Hybrid Task Allocation of an AGV System for Task Groups of an Assembly Line

Abstract

An AGV system can be used to transport different-size materials in an assembly line. The hybrid task allocation problem is involved in the assembly line, where both single-AGV tasks and multi-AGV tasks exist. However, there is little research on this problem. The goal of solving this problem is to obtain a task allocation scheme with minimum idle time and maximum system throughput. Since all necessary materials must be delivered to the assembly station before the operation can start, the delivery tasks are not independent of each other in a task group serving the operation. To solve the problem above, a hybrid task allocation method based on a task binding strategy and an improved particle swarm optimization (IPSO) is proposed.
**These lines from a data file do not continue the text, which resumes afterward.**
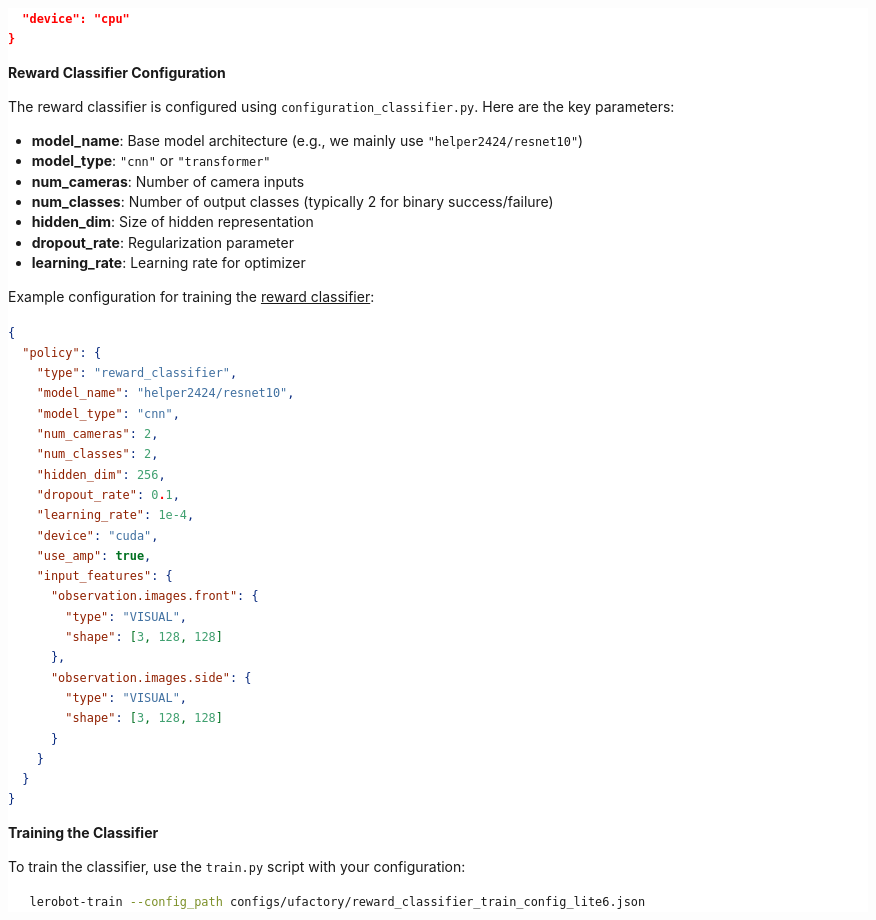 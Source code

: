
 ```json
  "device": "cpu"
}
```

**Reward Classifier Configuration**

The reward classifier is configured using `configuration_classifier.py`. Here are the key parameters:

- **model_name**: Base model architecture (e.g., we mainly use `"helper2424/resnet10"`)
- **model_type**: `"cnn"` or `"transformer"`
- **num_cameras**: Number of camera inputs
- **num_classes**: Number of output classes (typically 2 for binary success/failure)
- **hidden_dim**: Size of hidden representation
- **dropout_rate**: Regularization parameter
- **learning_rate**: Learning rate for optimizer

Example configuration for training the [reward classifier](https://huggingface.co/datasets/aractingi/lerobot-example-config-files/blob/main/reward_classifier_train_config.json):

```json
{
  "policy": {
    "type": "reward_classifier",
    "model_name": "helper2424/resnet10",
    "model_type": "cnn",
    "num_cameras": 2,
    "num_classes": 2,
    "hidden_dim": 256,
    "dropout_rate": 0.1,
    "learning_rate": 1e-4,
    "device": "cuda",
    "use_amp": true,
    "input_features": {
      "observation.images.front": {
        "type": "VISUAL",
        "shape": [3, 128, 128]
      },
      "observation.images.side": {
        "type": "VISUAL",
        "shape": [3, 128, 128]
      }
    }
  }
}
```

**Training the Classifier**

To train the classifier, use the `train.py` script with your configuration:

```bash
   lerobot-train --config_path configs/ufactory/reward_classifier_train_config_lite6.json
```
Firstly, a mathematical model considering the punctuality of material delivery and the cooperative relationship between tasks is established. Secondly, a task binding strategy and four heuristic rules are devised to improve the quality of randomly- and heuristic-generated individuals in the initial population for model optimization. Thirdly, an IPSO is developed to help the optimization algorithm jump out of local optimums. Finally, a simulation is performed to verify the effectiveness of the proposed methods. The simulation results show that a better scheme can be obtained by our hybrid task allocation method, compared to conventional Genetic Algorithms and PSO algorithms.